Sizing Of A Rotary Dryer

        Rotary dryers, called the “workhorse of chemical dryers”, belong to the most widely used class of continuous dryers in process industries. These dryers are suitable for relatively free-flowing, non-sticky and granular materials; for example, almost all types of crystals after crystallization and washing. Typical applications of rotary dryers are in drying o table salt, sodium sulphate, ammonium sulphate, and many other salts, drying of sand, minerals, organic solids, polymer resin beads, to mention a few. A rotary dryer consists of a slowly rotating slightly inclined cylindrical shell fed with the moist solid at the upper end. The material flows along the rotating shell, gets dried and leaves the dryer at the lower end.

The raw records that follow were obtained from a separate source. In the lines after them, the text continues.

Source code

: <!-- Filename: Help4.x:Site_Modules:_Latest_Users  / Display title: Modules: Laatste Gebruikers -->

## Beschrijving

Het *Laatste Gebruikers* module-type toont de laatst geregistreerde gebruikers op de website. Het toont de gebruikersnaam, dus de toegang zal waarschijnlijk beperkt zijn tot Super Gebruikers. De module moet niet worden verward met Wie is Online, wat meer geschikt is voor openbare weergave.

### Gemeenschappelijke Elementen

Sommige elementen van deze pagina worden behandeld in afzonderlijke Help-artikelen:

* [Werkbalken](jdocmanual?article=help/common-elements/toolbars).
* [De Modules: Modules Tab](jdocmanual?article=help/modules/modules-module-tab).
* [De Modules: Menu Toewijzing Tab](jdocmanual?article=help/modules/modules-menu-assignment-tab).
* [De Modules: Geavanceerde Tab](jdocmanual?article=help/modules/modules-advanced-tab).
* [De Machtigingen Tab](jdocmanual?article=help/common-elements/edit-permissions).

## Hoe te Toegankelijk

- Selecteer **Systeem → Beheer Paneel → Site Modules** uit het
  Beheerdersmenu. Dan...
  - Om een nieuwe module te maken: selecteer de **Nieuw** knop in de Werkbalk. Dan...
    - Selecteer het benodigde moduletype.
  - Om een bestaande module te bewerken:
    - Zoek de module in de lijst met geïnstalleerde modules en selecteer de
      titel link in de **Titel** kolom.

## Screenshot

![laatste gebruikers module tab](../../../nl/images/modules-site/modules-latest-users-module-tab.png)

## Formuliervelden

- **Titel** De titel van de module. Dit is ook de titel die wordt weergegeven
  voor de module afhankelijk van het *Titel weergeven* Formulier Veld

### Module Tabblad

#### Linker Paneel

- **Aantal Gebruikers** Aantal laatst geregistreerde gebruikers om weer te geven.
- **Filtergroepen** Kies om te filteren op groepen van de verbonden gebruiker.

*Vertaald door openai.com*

         It is difficult, if not impossible, to design a rotary dryer on the basis of fundamental principles only. The available design correlations are a few in number and may not prove to be satisfactory for many systems. The design of a rotary dryer (and also of most other dryers) is better done by using the pilot plant test data or the full-scale operation data of a dryer of similar type together with the available correlations.  

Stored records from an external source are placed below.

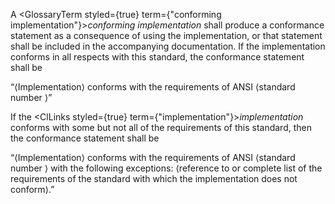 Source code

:  



A <GlossaryTerm styled={true} term={"conforming implementation"}><i>conforming implementation</i></GlossaryTerm> shall produce a conformance statement as a consequence of using the implementation, or that statement shall be included in the accompanying documentation. If the implementation conforms in all respects with this standard, the conformance statement shall be 



“⟨Implementation⟩ conforms with the requirements of ANSI ⟨standard number ⟩” 



If the <ClLinks styled={true} term={"implementation"}><i>implementation</i></ClLinks> conforms with some but not all of the requirements of this standard, then the conformance statement shall be 



“⟨Implementation⟩ conforms with the requirements of ANSI ⟨standard number ⟩ with the following exceptions: ⟨reference to or complete list of the requirements of the standard with which the implementation does not conform⟩.”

Problem Statement & Given Data:

A moist non-hygroscopic granular solid at 26°C is to be dried rom 20% initial moisture to 0.3% final moisture (wet basis) in a rotary dryer at a rate of 1500 kg/h. Hot air enters at 135°C with a humidity of 0.015. The exit solid temperature must not exceed 110°C and the air velocity must not exceed 1.5 m/s in order to avoid dusting of the solid. Specific heat of the dry solid is c_ps = 0.85 kJ/kg.K. Suggest the diameter the length and the other parameters of the dryer.

Solution:

Basis of calculation is 1 hour operation.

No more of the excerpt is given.